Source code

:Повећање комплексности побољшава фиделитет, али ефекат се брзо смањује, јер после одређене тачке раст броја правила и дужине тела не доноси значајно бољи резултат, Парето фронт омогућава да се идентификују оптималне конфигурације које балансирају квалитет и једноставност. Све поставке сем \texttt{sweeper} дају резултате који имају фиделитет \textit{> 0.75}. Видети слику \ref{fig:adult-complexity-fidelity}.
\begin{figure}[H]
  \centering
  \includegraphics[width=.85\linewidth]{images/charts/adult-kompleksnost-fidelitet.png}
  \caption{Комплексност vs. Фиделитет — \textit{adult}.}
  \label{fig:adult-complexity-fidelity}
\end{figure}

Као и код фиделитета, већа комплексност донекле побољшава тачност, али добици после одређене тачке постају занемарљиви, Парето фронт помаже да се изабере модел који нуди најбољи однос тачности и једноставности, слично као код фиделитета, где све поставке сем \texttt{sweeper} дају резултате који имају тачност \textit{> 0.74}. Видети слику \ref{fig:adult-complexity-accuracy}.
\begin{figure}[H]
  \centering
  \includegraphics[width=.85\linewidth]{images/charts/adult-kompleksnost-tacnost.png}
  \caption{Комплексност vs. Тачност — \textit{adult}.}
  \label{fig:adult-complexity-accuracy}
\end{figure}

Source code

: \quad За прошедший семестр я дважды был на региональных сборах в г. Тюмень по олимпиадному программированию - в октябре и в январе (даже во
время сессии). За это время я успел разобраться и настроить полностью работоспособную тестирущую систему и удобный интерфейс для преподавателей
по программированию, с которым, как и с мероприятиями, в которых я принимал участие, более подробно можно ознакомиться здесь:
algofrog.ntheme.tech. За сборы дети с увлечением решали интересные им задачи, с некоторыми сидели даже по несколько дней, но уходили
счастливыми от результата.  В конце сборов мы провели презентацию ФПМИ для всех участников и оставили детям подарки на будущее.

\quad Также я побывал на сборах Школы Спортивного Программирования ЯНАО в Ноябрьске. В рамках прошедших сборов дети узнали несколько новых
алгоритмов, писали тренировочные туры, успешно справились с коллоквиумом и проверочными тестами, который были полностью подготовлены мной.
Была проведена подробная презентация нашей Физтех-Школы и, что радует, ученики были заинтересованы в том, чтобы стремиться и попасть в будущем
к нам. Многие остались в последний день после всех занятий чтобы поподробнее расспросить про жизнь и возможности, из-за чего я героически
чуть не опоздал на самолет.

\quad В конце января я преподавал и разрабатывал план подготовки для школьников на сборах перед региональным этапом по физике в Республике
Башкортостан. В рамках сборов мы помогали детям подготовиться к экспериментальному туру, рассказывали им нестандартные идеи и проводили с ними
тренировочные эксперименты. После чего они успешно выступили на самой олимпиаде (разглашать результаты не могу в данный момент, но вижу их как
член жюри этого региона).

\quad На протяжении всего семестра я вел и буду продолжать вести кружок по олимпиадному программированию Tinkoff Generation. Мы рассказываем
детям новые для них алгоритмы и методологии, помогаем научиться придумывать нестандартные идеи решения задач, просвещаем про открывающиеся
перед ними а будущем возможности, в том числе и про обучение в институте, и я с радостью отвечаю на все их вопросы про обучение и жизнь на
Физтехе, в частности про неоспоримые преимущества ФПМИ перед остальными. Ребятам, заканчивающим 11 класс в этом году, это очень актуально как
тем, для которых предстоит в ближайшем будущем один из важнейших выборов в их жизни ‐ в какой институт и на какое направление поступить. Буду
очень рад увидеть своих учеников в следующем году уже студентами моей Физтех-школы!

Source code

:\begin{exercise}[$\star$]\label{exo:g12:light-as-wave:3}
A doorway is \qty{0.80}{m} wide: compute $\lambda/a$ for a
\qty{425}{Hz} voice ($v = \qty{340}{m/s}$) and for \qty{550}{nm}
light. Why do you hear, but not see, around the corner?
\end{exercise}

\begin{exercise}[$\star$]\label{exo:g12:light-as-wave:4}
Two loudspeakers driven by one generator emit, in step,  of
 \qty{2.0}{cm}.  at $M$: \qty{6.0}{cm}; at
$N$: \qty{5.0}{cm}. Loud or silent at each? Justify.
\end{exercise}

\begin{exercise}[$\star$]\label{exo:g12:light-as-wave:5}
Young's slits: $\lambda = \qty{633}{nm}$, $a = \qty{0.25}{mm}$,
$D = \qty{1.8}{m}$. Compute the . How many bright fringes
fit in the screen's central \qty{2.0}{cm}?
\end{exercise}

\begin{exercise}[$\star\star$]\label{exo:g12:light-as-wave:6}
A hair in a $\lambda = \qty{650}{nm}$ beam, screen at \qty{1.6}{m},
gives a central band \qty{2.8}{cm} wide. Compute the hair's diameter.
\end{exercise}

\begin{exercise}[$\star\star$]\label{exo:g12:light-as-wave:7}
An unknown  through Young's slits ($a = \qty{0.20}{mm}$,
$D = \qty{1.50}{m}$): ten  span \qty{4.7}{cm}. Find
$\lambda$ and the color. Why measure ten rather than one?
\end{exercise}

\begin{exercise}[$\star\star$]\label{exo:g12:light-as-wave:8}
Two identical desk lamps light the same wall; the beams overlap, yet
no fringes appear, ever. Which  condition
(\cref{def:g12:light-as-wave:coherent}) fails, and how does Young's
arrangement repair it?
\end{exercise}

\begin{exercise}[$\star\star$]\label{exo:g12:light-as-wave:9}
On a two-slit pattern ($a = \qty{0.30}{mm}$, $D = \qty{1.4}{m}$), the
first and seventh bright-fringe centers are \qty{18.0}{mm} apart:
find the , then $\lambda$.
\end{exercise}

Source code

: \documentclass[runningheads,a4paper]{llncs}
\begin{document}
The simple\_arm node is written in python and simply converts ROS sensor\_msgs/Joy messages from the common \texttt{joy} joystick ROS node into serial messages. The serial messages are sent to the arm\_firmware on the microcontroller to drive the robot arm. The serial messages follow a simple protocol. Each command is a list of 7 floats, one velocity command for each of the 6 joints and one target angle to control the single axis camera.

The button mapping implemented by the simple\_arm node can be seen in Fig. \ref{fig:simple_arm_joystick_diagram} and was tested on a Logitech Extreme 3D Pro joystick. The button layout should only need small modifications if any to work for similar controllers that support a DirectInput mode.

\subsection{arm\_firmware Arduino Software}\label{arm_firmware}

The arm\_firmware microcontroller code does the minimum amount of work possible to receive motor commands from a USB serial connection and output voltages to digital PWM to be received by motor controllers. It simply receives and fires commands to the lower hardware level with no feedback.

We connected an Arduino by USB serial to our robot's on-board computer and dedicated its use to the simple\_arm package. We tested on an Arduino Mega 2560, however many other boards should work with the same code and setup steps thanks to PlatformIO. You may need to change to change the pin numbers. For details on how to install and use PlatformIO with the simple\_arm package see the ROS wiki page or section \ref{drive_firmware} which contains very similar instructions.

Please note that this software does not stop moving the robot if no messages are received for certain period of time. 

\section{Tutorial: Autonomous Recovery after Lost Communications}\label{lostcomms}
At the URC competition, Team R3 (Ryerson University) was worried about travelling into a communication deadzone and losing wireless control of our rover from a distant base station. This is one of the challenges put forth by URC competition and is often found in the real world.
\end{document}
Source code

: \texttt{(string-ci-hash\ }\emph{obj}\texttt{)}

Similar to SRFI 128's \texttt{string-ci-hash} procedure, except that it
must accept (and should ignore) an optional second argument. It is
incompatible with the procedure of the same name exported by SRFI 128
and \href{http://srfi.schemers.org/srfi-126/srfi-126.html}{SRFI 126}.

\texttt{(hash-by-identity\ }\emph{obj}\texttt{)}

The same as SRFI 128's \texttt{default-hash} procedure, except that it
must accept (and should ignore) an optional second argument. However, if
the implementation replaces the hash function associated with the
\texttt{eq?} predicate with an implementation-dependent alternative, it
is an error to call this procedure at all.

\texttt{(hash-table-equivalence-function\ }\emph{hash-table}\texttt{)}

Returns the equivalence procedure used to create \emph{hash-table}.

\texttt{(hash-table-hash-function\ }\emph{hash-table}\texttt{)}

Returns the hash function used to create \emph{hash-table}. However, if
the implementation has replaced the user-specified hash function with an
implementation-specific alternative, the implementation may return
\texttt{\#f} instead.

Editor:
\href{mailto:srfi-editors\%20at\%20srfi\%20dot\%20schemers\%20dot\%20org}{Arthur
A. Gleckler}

*-*-*

ASSIGNED TASK :: Only one stretch of the records above is wanted: the lines between the one holding "Была проведена подробная" and the one holding "детям новые для", inclusive, reproduced exactly.

WRITTEN ANSWER ::
Была проведена подробная презентация нашей Физтех-Школы и, что радует, ученики были заинтересованы в том, чтобы стремиться и попасть в будущем
к нам. Многие остались в последний день после всех занятий чтобы поподробнее расспросить про жизнь и возможности, из-за чего я героически
чуть не опоздал на самолет.

\quad В конце января я преподавал и разрабатывал план подготовки для школьников на сборах перед региональным этапом по физике в Республике
Башкортостан. В рамках сборов мы помогали детям подготовиться к экспериментальному туру, рассказывали им нестандартные идеи и проводили с ними
тренировочные эксперименты. После чего они успешно выступили на самой олимпиаде (разглашать результаты не могу в данный момент, но вижу их как
член жюри этого региона).

\quad На протяжении всего семестра я вел и буду продолжать вести кружок по олимпиадному программированию Tinkoff Generation. Мы рассказываем
детям новые для них алгоритмы и методологии, помогаем научиться придумывать нестандартные идеи решения задач, просвещаем про открывающиеся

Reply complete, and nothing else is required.